▸ THE TASK: Lines from the start of the data through the line containing "## Introduction" must be given again exactly. Leave the others out.

───── EXTRACTED RECORDS ─────

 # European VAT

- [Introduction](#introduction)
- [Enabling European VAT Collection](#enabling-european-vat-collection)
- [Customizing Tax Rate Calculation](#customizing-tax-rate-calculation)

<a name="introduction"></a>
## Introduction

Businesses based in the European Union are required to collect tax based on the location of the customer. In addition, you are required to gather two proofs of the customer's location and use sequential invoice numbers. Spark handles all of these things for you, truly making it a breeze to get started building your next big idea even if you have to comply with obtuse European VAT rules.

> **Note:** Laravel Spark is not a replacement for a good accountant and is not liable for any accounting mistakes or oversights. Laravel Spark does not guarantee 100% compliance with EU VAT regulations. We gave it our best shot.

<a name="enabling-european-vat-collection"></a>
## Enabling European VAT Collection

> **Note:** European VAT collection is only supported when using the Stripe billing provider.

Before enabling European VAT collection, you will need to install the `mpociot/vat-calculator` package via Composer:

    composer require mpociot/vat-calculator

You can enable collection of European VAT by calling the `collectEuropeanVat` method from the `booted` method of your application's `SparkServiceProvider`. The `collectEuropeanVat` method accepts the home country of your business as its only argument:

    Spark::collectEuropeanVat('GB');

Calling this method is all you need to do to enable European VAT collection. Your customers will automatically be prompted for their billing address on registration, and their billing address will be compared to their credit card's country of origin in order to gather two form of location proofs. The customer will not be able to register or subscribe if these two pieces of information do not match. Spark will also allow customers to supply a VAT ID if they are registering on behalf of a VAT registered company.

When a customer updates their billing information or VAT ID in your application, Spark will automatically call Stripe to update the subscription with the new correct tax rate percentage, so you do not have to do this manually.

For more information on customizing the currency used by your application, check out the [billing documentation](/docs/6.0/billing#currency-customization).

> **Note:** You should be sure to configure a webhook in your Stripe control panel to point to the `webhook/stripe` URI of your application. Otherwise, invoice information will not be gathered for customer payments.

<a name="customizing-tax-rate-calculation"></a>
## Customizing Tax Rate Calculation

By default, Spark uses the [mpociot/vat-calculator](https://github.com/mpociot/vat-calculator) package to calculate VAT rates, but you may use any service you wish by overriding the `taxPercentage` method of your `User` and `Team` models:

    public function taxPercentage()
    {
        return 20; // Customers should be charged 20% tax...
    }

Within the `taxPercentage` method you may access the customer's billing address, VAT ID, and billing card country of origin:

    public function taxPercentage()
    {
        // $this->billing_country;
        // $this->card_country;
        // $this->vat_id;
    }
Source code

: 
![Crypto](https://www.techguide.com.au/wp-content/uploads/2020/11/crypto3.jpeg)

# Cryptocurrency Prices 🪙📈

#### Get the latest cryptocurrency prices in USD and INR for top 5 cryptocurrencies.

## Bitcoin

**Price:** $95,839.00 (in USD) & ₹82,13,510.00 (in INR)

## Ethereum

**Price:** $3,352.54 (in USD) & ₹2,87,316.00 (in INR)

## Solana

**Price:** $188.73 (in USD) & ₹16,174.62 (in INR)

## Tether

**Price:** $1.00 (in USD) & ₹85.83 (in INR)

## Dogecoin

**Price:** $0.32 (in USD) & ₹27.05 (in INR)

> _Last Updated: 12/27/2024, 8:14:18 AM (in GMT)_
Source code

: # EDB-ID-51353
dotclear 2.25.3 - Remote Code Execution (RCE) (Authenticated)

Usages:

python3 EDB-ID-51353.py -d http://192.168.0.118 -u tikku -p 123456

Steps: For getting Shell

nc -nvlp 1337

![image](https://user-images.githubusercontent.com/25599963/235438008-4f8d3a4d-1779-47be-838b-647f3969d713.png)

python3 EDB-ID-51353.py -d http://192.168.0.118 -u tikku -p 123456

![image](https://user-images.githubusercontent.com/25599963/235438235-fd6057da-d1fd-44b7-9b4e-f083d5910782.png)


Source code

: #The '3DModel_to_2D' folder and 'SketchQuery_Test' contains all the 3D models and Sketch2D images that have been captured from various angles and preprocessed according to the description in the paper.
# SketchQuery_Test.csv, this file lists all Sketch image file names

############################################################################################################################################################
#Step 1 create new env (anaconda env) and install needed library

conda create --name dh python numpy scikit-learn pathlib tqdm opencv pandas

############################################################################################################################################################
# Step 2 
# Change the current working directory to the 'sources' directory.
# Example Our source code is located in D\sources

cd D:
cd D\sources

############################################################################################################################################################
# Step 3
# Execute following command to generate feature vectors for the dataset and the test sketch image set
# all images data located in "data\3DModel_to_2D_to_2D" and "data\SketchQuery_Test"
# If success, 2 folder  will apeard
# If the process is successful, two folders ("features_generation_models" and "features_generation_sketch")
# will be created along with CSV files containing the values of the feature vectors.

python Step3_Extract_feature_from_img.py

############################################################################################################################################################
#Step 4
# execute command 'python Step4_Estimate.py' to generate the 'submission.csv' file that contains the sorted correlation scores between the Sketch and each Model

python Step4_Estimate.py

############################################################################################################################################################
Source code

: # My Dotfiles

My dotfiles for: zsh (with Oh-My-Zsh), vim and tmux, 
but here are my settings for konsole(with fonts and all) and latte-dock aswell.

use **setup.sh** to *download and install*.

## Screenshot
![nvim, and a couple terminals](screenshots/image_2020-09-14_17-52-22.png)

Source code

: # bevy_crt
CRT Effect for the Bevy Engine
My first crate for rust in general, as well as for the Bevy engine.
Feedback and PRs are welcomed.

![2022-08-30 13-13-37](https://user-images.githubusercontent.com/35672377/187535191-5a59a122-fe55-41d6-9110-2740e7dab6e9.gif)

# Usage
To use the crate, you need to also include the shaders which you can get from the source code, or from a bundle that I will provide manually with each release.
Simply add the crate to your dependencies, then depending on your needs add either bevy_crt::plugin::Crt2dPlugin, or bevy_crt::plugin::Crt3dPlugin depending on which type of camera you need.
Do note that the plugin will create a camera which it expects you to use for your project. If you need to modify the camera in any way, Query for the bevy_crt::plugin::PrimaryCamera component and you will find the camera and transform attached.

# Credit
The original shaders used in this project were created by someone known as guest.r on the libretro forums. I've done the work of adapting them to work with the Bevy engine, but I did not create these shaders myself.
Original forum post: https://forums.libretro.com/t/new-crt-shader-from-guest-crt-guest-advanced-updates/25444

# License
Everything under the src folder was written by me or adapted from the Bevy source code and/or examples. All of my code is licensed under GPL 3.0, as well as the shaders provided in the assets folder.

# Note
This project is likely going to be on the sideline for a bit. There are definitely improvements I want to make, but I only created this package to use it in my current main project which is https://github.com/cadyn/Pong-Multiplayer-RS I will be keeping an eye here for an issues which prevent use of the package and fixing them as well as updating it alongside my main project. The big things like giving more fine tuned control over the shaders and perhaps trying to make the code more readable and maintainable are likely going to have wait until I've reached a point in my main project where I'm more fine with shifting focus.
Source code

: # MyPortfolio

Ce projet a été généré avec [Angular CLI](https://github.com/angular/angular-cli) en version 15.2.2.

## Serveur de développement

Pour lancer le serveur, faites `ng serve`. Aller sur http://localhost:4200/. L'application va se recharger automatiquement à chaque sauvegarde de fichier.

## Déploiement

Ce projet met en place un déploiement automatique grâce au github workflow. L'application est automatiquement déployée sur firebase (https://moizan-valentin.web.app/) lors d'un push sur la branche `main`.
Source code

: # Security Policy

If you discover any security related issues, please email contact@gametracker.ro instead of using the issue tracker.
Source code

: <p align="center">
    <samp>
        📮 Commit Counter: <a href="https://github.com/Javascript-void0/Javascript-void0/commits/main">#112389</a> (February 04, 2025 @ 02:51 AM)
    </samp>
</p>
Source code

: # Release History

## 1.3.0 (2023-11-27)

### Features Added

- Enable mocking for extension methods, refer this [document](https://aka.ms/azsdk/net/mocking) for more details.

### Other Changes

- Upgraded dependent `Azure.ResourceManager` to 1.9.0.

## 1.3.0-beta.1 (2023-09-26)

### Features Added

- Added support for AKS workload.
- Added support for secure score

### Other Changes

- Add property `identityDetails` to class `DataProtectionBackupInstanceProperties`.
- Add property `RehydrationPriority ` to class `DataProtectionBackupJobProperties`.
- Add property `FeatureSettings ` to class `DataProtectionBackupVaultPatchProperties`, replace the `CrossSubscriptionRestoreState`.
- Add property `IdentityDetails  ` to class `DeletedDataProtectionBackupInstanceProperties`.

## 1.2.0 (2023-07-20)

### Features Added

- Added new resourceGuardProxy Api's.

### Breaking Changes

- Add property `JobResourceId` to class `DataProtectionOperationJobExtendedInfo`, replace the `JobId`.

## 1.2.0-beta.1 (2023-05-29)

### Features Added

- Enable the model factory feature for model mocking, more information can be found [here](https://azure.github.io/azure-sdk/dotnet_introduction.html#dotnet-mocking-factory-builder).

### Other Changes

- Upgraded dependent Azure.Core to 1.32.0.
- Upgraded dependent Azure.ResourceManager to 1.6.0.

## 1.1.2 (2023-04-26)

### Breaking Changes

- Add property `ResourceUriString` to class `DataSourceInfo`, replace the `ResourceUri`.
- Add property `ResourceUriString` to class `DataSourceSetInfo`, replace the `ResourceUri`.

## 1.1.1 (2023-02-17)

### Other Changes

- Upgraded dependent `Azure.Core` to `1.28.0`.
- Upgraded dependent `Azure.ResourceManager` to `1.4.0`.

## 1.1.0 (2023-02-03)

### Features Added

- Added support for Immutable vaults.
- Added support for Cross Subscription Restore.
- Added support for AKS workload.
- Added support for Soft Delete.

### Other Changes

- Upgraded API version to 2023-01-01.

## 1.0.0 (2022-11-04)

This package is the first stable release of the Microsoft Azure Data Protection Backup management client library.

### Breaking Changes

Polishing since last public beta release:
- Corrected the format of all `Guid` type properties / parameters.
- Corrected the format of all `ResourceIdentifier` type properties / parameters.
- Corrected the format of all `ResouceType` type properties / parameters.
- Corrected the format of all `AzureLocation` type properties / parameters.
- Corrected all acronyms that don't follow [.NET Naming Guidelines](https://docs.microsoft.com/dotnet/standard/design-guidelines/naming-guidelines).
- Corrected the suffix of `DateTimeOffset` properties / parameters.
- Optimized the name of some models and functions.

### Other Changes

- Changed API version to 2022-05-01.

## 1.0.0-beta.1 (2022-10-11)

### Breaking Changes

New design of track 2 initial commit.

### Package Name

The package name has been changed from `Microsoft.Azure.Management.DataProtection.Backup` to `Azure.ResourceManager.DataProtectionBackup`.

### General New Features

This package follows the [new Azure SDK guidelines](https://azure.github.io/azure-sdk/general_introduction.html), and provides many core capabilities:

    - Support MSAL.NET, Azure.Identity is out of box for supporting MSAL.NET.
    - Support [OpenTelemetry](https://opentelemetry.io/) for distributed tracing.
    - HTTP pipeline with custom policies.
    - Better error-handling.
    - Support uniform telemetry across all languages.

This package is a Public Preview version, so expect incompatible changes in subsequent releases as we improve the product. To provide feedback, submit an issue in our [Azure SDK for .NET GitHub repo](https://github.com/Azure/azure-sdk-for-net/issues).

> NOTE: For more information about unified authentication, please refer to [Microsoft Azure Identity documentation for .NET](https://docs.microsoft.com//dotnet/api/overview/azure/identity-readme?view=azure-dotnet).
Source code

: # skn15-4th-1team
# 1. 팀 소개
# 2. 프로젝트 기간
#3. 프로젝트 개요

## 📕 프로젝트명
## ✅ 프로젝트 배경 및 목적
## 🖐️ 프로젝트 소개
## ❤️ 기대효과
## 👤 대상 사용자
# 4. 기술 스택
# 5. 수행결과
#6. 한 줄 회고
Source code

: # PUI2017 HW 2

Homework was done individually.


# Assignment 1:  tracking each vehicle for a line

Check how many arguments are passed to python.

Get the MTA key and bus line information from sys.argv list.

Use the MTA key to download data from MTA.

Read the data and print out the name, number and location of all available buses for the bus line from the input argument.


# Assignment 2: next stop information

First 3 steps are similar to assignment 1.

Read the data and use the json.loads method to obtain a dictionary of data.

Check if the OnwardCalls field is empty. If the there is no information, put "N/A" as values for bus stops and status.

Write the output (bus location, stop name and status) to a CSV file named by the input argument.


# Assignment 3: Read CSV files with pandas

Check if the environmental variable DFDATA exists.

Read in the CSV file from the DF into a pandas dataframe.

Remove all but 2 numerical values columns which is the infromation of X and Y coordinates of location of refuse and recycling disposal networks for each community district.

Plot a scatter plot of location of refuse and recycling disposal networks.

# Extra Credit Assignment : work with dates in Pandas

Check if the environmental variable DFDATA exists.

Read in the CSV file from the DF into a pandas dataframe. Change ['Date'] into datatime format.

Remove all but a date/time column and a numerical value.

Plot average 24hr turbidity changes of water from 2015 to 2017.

─────

▸ TASK OUTPUT:
 # European VAT

- [Introduction](#introduction)
- [Enabling European VAT Collection](#enabling-european-vat-collection)
- [Customizing Tax Rate Calculation](#customizing-tax-rate-calculation)

<a name="introduction"></a>
## Introduction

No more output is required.